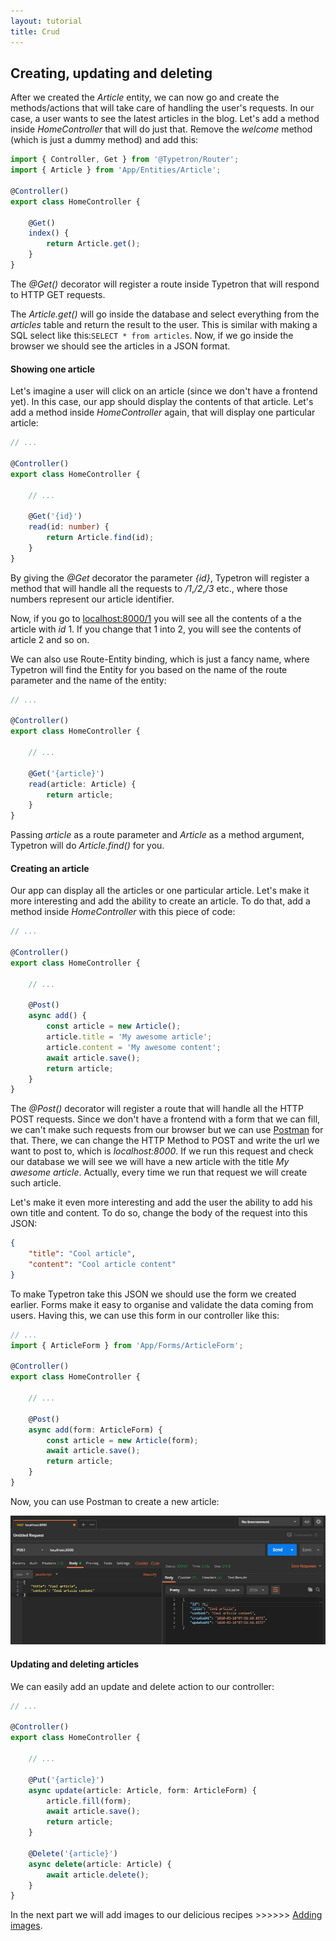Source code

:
 ```yaml
---
layout: tutorial
title: Crud
---
```


## Creating, updating and deleting

After we created the _Article_ entity, we can now go and create the methods/actions that will take care of handling
the user's requests. In our case, a user wants to see the latest articles in the blog. Let's add a method inside
_HomeController_ that will do just that. Remove the _welcome_ method (which is just a dummy method) and add this: 

```ts
import { Controller, Get } from '@Typetron/Router';
import { Article } from 'App/Entities/Article';

@Controller()
export class HomeController {

    @Get()
    index() {
        return Article.get();
    }
}
```

The _@Get()_ decorator will register a route inside Typetron that will respond to HTTP GET requests.

The _Article.get()_ will go inside the database and select everything from the _articles_ table and return the
result to the user. This is similar with making a SQL select like this:`SELECT * from articles`. Now, if we go inside
the browser we should see the articles in a JSON format.

#### Showing one article

Let's imagine a user will click on an article (since we don't have a frontend yet). In this case, our app
should display the contents of that article. Let's add a method inside _HomeController_ again, that will 
display one particular article:
   
```ts
// ...

@Controller()
export class HomeController {

    // ...

    @Get('{id}')
    read(id: number) {
        return Article.find(id);
    }
}
```

By giving the _@Get_ decorator the parameter _{id}_, Typetron will register a method that will handle all the
requests to _/1_,_/2_,_/3_ etc., where those numbers represent our article identifier.

Now, if you go to [localhost:8000/1](http://localhost:8000/1) you will see all the contents of a the article with 
_id_ 1. If you change that 1 into 2, you will see the contents of article 2 and so on.

We can also use Route-Entity binding, which is just a fancy name, where Typetron will find the Entity for you based 
on the name of the route parameter and the name of the entity:

```ts
// ...

@Controller()
export class HomeController {

    // ...

    @Get('{article}')
    read(article: Article) {
        return article;
    }
}
```

Passing _article_ as a route parameter and _Article_ as a method argument, Typetron will do _Article.find()_ for you. 

#### Creating an article

Our app can display all the articles or one particular article. Let's make it more interesting and add the 
ability to create an article. To do that, add a method inside _HomeController_ with this piece of code:

```ts
// ...

@Controller()
export class HomeController {

    // ...

    @Post()
    async add() {
        const article = new Article();
        article.title = 'My awesome article';
        article.content = 'My awesome content';
        await article.save();
        return article;
    }
}
```

The _@Post()_ decorator will register a route that will handle all the HTTP POST requests.
Since we don't have a frontend with a form that we can fill, we can't make such requests from our browser but we can 
use [Postman](https://www.getpostman.com/) for that. There, we can change the HTTP Method to POST and write the url 
we want to post to, which is _localhost:8000_. If we run this request and check our database we will see we 
will have a new article with the title _My awesome article_. Actually, every time we run that request we will create
such article. 

Let's make it even more interesting and add the user the ability to add his own title and content. To do so,
change the body of the request into this JSON:
```json
{
    "title": "Cool article",
    "content": "Cool article content"
}
```

To make Typetron take this JSON we should use the form we created earlier. Forms make it easy to organise and validate
the data coming from users. Having this, we can use this form in our controller like this:

```ts
// ...
import { ArticleForm } from 'App/Forms/ArticleForm';

@Controller()
export class HomeController {

    // ...

    @Post()
    async add(form: ArticleForm) {
        const article = new Article(form);
        await article.save();
        return article;
    }
}
```
Now, you can use Postman to create a new article:

<p align="center" class="window">
  <img src="/images/tutorials/blog/new-article.jpg" />
</p> 

#### Updating and deleting articles

We can easily add an update and delete action to our controller:

```ts
// ...

@Controller()
export class HomeController {

    // ...

    @Put('{article}')
    async update(article: Article, form: ArticleForm) {
        article.fill(form);
        await article.save();
        return article;
    }

    @Delete('{article}')
    async delete(article: Article) {
        await article.delete();
    }
}
```


In the next part we will add images to our delicious recipes >>>>>> [Adding images](images).
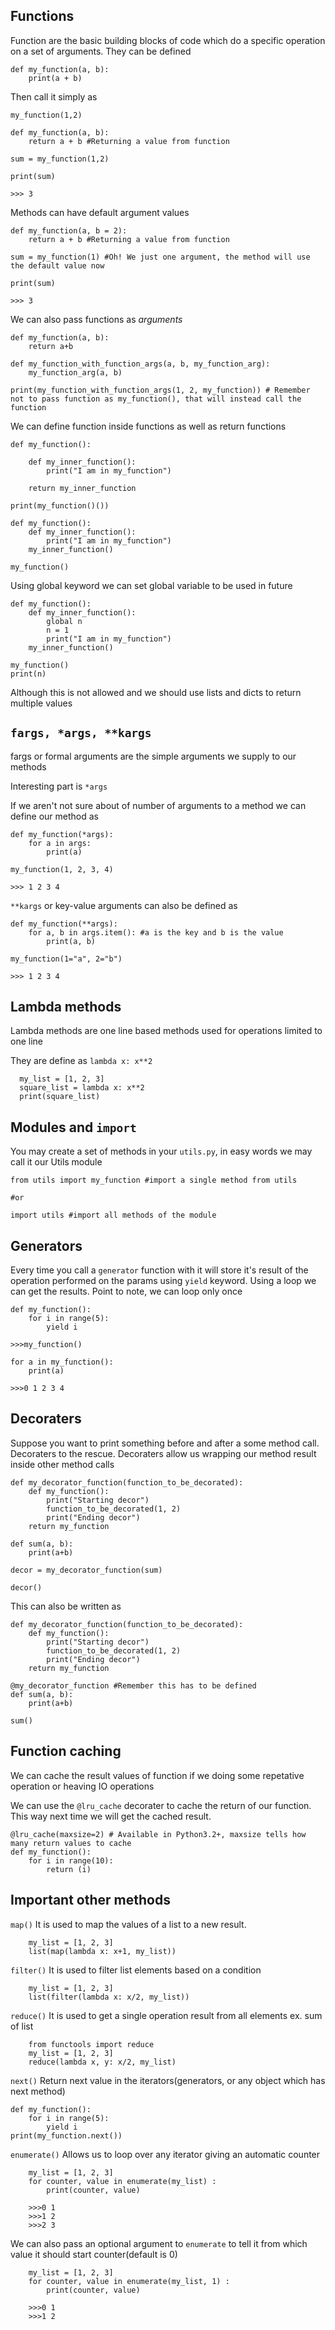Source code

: ## Functions

Function are the basic building blocks of code which do a specific operation on a set of arguments.
They can be defined

```
def my_function(a, b):
    print(a + b)
```

Then call it simply as

`my_function(1,2)`

```
def my_function(a, b):
    return a + b #Returning a value from function

sum = my_function(1,2)

print(sum)

>>> 3
```
Methods can have default argument values

```
def my_function(a, b = 2):
    return a + b #Returning a value from function

sum = my_function(1) #Oh! We just one argument, the method will use the default value now

print(sum)

>>> 3
```

We can also pass functions as *arguments*

```
def my_function(a, b):
    return a+b

def my_function_with_function_args(a, b, my_function_arg):
    my_function_arg(a, b)

print(my_function_with_function_args(1, 2, my_function)) # Remember not to pass function as my_function(), that will instead call the function
```

We can define function inside functions as well as return functions

```
def my_function():

    def my_inner_function():
        print("I am in my_function")

    return my_inner_function

print(my_function()())
```

```
def my_function():
    def my_inner_function():
        print("I am in my_function")
    my_inner_function()

my_function()

```

Using global keyword we can set global variable to be used in future


```
def my_function():
    def my_inner_function():
        global n
        n = 1
        print("I am in my_function")
    my_inner_function()

my_function()
print(n)

```
Although this is not allowed and we should use lists and dicts to return multiple values

## `fargs, *args, **kargs`

fargs or formal arguments are the simple arguments we supply to our methods

Interesting part is `*args`

If we aren't not sure about of number of arguments to a method we can define our method as

```
def my_function(*args):
    for a in args:
        print(a)

my_function(1, 2, 3, 4)

>>> 1 2 3 4
```

`**kargs` or key-value arguments can also be defined as

```
def my_function(**args):
    for a, b in args.item(): #a is the key and b is the value
        print(a, b)

my_function(1="a", 2="b")

>>> 1 2 3 4
```

## Lambda methods
Lambda methods are one line based methods used for operations limited to one line

They are define as `lambda x: x**2`

```
  my_list = [1, 2, 3]
  square_list = lambda x: x**2
  print(square_list)
```

## Modules and `import`

You may create a set of methods in your `utils.py`, in easy words we may call it our Utils module

```
from utils import my_function #import a single method from utils

#or

import utils #import all methods of the module
```

## Generators
Every time you call a `generator` function with it will store it's result of the operation performed on the params using `yield` keyword. Using a loop we can get the results. Point to note, we can loop only once

```
def my_function():
    for i in range(5):
        yield i

>>>my_function()

for a in my_function():
    print(a)

>>>0 1 2 3 4
```

## Decoraters
Suppose you want to print something before and after a some method call. Decoraters to the rescue.
Decoraters allow us wrapping our method result inside other method calls


```
def my_decorator_function(function_to_be_decorated):
    def my_function():
        print("Starting decor")
        function_to_be_decorated(1, 2)
        print("Ending decor")
    return my_function

def sum(a, b):
    print(a+b)

decor = my_decorator_function(sum)

decor()
```

This can also be written as

```
def my_decorator_function(function_to_be_decorated):
    def my_function():
        print("Starting decor")
        function_to_be_decorated(1, 2)
        print("Ending decor")
    return my_function

@my_decorator_function #Remember this has to be defined
def sum(a, b):
    print(a+b)

sum()
```

## Function caching

We can cache the result values of function if we doing some repetative operation or heaving IO operations

We can use the `@lru_cache` decorater to cache the return of our function. This way next time we will get the cached result.

```
@lru_cache(maxsize=2) # Available in Python3.2+, maxsize tells how many return values to cache
def my_function():
    for i in range(10):
        return (i)
```

## Important other methods

`map()` It is used to map the values of a list to a new result.

```
    my_list = [1, 2, 3]
    list(map(lambda x: x+1, my_list))
```

`filter()` It is used to filter list elements based on a condition

```
    my_list = [1, 2, 3]
    list(filter(lambda x: x/2, my_list))
```

`reduce()` It is used to get a single operation result from all elements ex. sum of list

```
    from functools import reduce
    my_list = [1, 2, 3]
    reduce(lambda x, y: x/2, my_list)
```

`next()` Return next value in the iterators(generators, or any object which has next method)

```
def my_function():
    for i in range(5):
        yield i
print(my_function.next())
```

`enumerate()` Allows us to loop over any iterator giving an automatic counter

```
    my_list = [1, 2, 3]
    for counter, value in enumerate(my_list) :
        print(counter, value)

    >>>0 1
    >>>1 2
    >>>2 3
```

We can also pass an optional argument to `enumerate` to tell it from which value it should start counter(default is 0)

```
    my_list = [1, 2, 3]
    for counter, value in enumerate(my_list, 1) :
        print(counter, value)

    >>>0 1
    >>>1 2
```
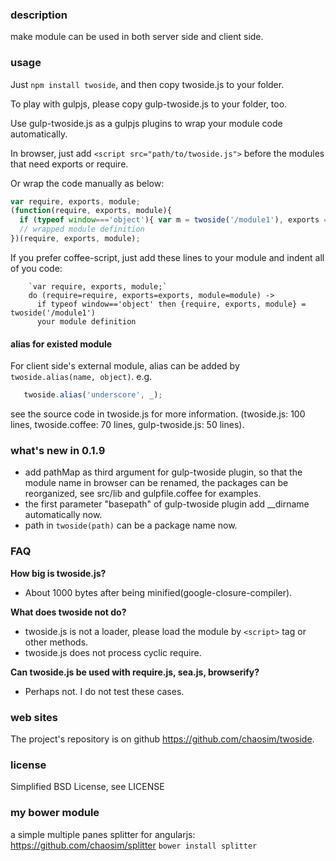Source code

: 
### description
make module can be used in both server side and client side.

### usage
Just `npm install twoside`, and then copy twoside.js to your folder.

To play with gulpjs, please copy gulp-twoside.js to your folder, too.

Use gulp-twoside.js as a gulpjs plugins to wrap your module code automatically.

In browser, just add `<script src="path/to/twoside.js">` before the modules that need exports or require.

Or wrap the code manually as below:

```javascript
var require, exports, module;
(function(require, exports, module){
  if (typeof window==='object'){ var m = twoside('/module1'), exports = m.exports, module = m.module, require = m.module; }
  // wrapped module definition
})(require, exports, module);
```

If you prefer coffee-script, just add these lines to your module and indent all of you code:

```coffee-script
    `var require, exports, module;`
    do (require=require, exports=exports, module=module) ->
      if typeof window=='object' then {require, exports, module} = twoside('/module1')
      your module definition
```

#### alias for existed module

For client side's external module, alias can be added by `twoside.alias(name, object)`. e.g.

```javascript
   twoside.alias('underscore', _);
```

see the source code in twoside.js for more information.
(twoside.js: 100 lines,  twoside.coffee: 70 lines,  gulp-twoside.js: 50 lines).

### what's new in 0.1.9
  * add pathMap as third argument for gulp-twoside plugin, so that the module name in browser can be renamed, the packages can be reorganized, see src/lib and gulpfile.coffee for examples.
  * the first parameter "basepath" of gulp-twoside plugin  add __dirname automatically now.
  * path in `twoside(path)` can be a package name now. 


### FAQ
**How big is twoside.js?** 
* About 1000 bytes after being minified(google-closure-compiler).

**What does twoside not do?** 
* twoside.js is not a loader, please load the module by `<script>` tag or other methods.
* twoside.js does not process cyclic require.

**Can twoside.js be used with require.js, sea.js, browserify?** 
* Perhaps not. I do not test these cases.

### web sites
  The project's repository is on github <https://github.com/chaosim/twoside>.

### license
Simplified BSD License, see LICENSE

### my bower module
  a simple multiple panes splitter for angularjs: https://github.com/chaosim/splitter   `bower install splitter`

────────

Requirement: Would you restate, word for word and with no pictures, only the lines from the opening of the material through the line with "result to the", both included?

Solution to the exercise:
Source code

:
 ```yaml
---
layout: tutorial
title: Crud
---
```


## Creating, updating and deleting

After we created the _Article_ entity, we can now go and create the methods/actions that will take care of handling
the user's requests. In our case, a user wants to see the latest articles in the blog. Let's add a method inside
_HomeController_ that will do just that. Remove the _welcome_ method (which is just a dummy method) and add this: 

```ts
import { Controller, Get } from '@Typetron/Router';
import { Article } from 'App/Entities/Article';

@Controller()
export class HomeController {

    @Get()
    index() {
        return Article.get();
    }
}
```

The _@Get()_ decorator will register a route inside Typetron that will respond to HTTP GET requests.

The _Article.get()_ will go inside the database and select everything from the _articles_ table and return the
result to the user. This is similar with making a SQL select like this:`SELECT * from articles`. Now, if we go inside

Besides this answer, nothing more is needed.